* EXCERPTED DATA:
-=-=-=-=-
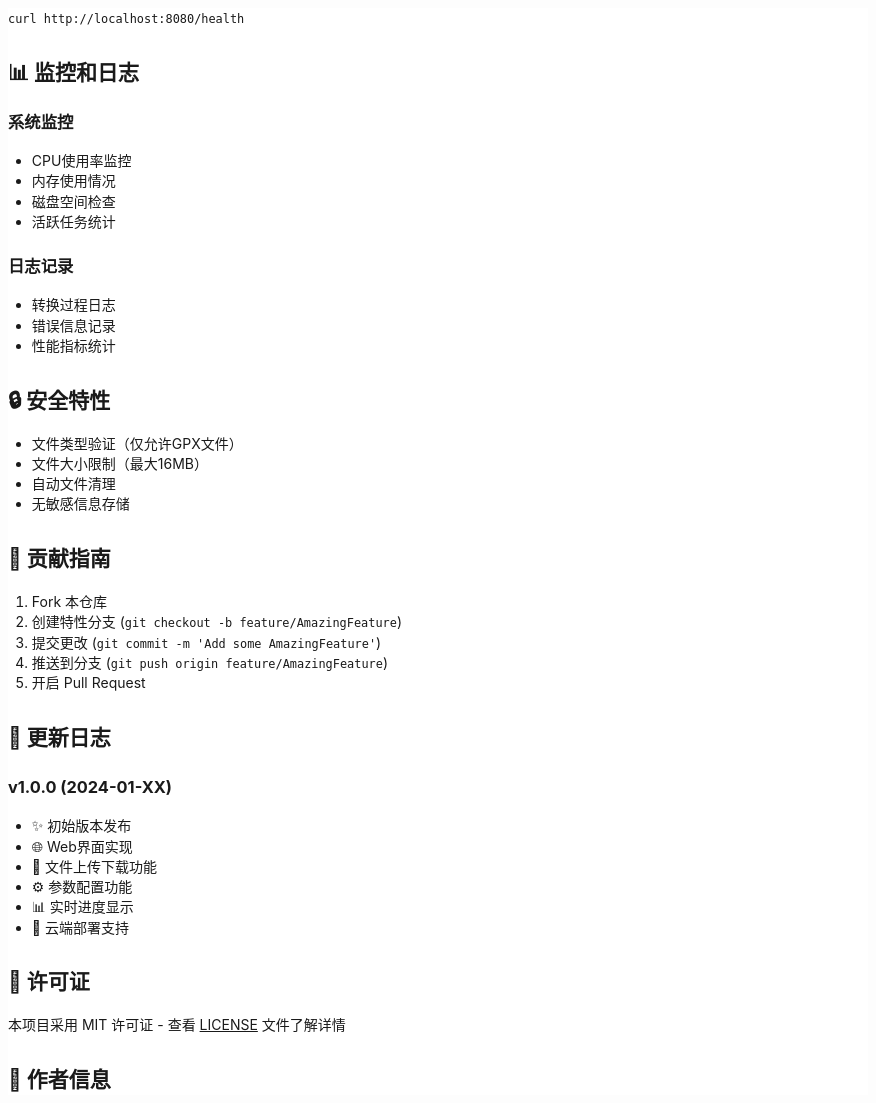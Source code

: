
```bash
curl http://localhost:8080/health
```

## 📊 监控和日志

### 系统监控

- CPU使用率监控
- 内存使用情况
- 磁盘空间检查
- 活跃任务统计

### 日志记录

- 转换过程日志
- 错误信息记录
- 性能指标统计

## 🔒 安全特性

- 文件类型验证（仅允许GPX文件）
- 文件大小限制（最大16MB）
- 自动文件清理
- 无敏感信息存储

## 🤝 贡献指南

1. Fork 本仓库
2. 创建特性分支 (`git checkout -b feature/AmazingFeature`)
3. 提交更改 (`git commit -m 'Add some AmazingFeature'`)
4. 推送到分支 (`git push origin feature/AmazingFeature`)
5. 开启 Pull Request

## 📝 更新日志

### v1.0.0 (2024-01-XX)
- ✨ 初始版本发布
- 🌐 Web界面实现
- 📁 文件上传下载功能
- ⚙️ 参数配置功能
- 📊 实时进度显示
- 🚀 云端部署支持

## 📄 许可证

本项目采用 MIT 许可证 - 查看 [LICENSE](LICENSE) 文件了解详情

## 👤 作者信息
-=-=-=-=-
* EXERCISE GOAL: Copy every line in the entries above that has the string "AmazingFeature" in it.

* RESPONSE TO THE TASK:
2. 创建特性分支 (`git checkout -b feature/AmazingFeature`)
3. 提交更改 (`git commit -m 'Add some AmazingFeature'`)
4. 推送到分支 (`git push origin feature/AmazingFeature`)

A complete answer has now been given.